Money-center banks that had anticipated selling the mortgage-backed securities after holding them for a very short time are now having to hold on to these instrument for longer, meaning the can’t lend out money for other ventures. The “losses” banks are reporting are better characterized as estimates of what banks could lose with the downgrading of these securities. (And the SEC accounting mandates — which require banks to take paper losses almost certainly larger than what they will actually incur — are contributing to the liquidity problem themselves. More on this later.) The upshot is banks have to boost their capital reserves just in case, and hence, the infusions of capital from things like preferred stock offerings and sales of passive investment stakes to sovereign wealth funds.

But these are not, for the most part, the issues faced by the banks’ insurers. They primarily insure against default, not liquidity. And as Eli Lehrer and I have shown, we’re nowhere near the risk of massive defaults, when looked at in proportion to the overall mortgage market. Although there have been signficant increases in foreclosure, the percentage of homes in foreclosure is still around 1 percent.

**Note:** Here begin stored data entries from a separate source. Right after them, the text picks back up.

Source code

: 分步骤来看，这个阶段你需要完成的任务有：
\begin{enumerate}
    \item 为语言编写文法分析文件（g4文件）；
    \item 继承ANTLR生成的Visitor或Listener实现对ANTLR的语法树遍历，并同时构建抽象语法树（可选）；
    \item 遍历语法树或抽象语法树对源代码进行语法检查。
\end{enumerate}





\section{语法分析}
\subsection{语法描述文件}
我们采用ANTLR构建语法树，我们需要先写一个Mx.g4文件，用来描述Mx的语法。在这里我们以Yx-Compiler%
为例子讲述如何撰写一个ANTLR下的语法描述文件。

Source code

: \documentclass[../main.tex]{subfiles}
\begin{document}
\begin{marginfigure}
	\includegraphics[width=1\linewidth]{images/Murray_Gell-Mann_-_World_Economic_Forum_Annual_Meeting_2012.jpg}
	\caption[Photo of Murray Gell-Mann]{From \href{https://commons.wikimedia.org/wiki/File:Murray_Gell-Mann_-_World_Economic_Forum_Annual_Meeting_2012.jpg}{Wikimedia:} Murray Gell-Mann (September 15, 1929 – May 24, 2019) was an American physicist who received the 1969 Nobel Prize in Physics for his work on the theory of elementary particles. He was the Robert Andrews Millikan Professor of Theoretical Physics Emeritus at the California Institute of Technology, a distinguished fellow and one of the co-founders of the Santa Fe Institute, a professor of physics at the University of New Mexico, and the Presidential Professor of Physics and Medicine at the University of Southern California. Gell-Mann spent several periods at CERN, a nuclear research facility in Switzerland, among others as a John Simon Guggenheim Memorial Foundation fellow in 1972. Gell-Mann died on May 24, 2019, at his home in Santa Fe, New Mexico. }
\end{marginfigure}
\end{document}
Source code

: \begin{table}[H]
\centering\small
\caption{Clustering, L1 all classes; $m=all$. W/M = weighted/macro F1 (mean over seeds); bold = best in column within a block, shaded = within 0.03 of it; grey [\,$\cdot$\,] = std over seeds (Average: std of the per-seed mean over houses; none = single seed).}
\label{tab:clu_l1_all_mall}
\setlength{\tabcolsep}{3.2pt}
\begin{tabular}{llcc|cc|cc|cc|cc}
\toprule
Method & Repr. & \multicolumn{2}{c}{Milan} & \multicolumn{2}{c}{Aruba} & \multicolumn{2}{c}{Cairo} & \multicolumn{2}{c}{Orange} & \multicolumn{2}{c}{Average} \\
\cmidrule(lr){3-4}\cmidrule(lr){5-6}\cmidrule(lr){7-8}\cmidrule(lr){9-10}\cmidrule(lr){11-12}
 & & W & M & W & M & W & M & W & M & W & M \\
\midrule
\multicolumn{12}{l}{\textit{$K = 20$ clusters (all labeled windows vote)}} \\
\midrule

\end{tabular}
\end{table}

Eli has written further why, even if there is an overall downturn in the economy, catastrophic rises in loan defaults are unlikely (again, unless the government steps in with perverse incentives to “save” the housing market, which prevent things like refinancing).

And with bond insurers, the real danger is that a stampede to declare them on “life support,” may trigger a government bailout even as many in the industry say it’s not needed or wanted. Reading through the Bloomberg article you linked to on bond insurer MBIA, it is clear that the “in the doghouse” comments from the firm’s CEO have been taken out of context.

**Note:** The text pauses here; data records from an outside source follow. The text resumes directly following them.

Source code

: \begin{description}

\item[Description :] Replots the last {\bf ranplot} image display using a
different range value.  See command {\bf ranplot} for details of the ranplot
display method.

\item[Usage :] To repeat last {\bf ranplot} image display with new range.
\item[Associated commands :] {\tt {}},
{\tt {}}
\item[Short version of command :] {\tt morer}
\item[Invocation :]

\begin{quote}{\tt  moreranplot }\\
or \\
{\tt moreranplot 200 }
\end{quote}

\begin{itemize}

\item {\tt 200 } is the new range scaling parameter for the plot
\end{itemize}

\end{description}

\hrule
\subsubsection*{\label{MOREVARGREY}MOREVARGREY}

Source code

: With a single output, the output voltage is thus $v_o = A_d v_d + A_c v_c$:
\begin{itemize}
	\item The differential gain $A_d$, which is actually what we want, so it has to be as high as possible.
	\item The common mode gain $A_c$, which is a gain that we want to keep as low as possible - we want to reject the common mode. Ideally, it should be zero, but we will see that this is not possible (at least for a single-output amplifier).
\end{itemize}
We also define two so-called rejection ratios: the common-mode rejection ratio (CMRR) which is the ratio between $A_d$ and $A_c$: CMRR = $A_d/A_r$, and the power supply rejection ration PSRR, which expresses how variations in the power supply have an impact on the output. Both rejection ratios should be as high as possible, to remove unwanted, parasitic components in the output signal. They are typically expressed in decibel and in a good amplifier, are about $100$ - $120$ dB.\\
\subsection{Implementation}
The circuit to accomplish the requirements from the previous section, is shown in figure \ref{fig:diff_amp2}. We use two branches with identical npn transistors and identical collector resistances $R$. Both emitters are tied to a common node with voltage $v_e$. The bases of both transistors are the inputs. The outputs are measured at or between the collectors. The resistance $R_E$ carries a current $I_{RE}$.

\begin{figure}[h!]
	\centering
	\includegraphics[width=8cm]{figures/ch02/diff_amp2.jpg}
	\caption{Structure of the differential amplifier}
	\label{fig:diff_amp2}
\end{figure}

What CEO Gary Dunton said on a conference call on January 31 was that the firm was “in the doghouse, earning our way back,” because of what he called unwarranted negative perceptions. He then blamed “fear mongering” and “distortion” for this bad perception, and reiterated that MBIA is well capitalized. “The world’s largest bond insurer has more than enough capital to keep its AAA credit rating,” the article paraphrased Dunton as saying.

Of course, others — particularly hedge funds shorting MBIA and other insurers — see it differently from Dunton. But the bond insurers also have plenty of supporters in the financial world, and they see the current situation as a great buying opportunity. As the Bloomberg article noted, “Dunton’s comments helped alleviate concerns that the company would lose its top ranking, driving MBIA up 11 percent in New York Stock Exchange trading and fueling a rally in the Standard & Poor’s 500 Index.”

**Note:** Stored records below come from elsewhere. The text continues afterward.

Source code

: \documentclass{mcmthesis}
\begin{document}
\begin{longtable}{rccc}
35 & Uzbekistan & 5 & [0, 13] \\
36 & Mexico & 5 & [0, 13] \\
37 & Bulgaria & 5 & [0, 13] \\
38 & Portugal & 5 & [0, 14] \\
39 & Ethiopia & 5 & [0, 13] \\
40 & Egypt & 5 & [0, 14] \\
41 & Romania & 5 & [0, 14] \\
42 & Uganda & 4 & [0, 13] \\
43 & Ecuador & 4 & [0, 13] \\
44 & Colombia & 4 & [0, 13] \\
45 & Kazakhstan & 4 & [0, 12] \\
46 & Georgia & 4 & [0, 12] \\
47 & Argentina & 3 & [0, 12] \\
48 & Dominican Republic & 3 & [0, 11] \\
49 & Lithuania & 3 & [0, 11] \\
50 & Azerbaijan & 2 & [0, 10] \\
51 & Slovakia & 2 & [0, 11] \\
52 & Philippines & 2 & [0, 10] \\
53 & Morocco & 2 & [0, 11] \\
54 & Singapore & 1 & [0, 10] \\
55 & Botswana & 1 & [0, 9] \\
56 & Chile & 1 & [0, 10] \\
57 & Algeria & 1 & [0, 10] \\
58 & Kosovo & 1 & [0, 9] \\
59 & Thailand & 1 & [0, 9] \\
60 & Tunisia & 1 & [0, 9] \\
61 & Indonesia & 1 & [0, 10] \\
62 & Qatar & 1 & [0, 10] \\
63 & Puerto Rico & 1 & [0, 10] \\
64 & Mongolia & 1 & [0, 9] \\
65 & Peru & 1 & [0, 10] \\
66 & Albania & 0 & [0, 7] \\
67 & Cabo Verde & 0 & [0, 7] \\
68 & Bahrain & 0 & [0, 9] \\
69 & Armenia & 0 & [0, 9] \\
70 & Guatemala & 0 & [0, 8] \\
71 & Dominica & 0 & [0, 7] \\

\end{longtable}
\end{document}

Also, the private equity firm Warburg Pincus recently purchased $500 million of new MBIA shares to infuse the company with capital.

On the policy side, it’s not our job to take sides in fights in the financial world or to predict who is right. That’s the job of the market, and what is our job is to see that the market can process information flows freely.

However, we should try to put the sensational factoids and screaming headlines in perspective, so that politicians aren’t stampeded into rushing through unwise and counterproductive policies such as Sarbanes-Oxley, which you I and even many Democrats now regard as a foolish response to the corporate accounting scandals (and which certainly, despite billions in costs, did nothing to prevent these new accounting controversies)

One of the lessons I think many market players will take is they can no longer rely as much on the credit rating agencies. This is not a bad thing. A rating for any type of product is no substitute for an investor’s own due diligence, no matter how stellar the rating agency is purported to be.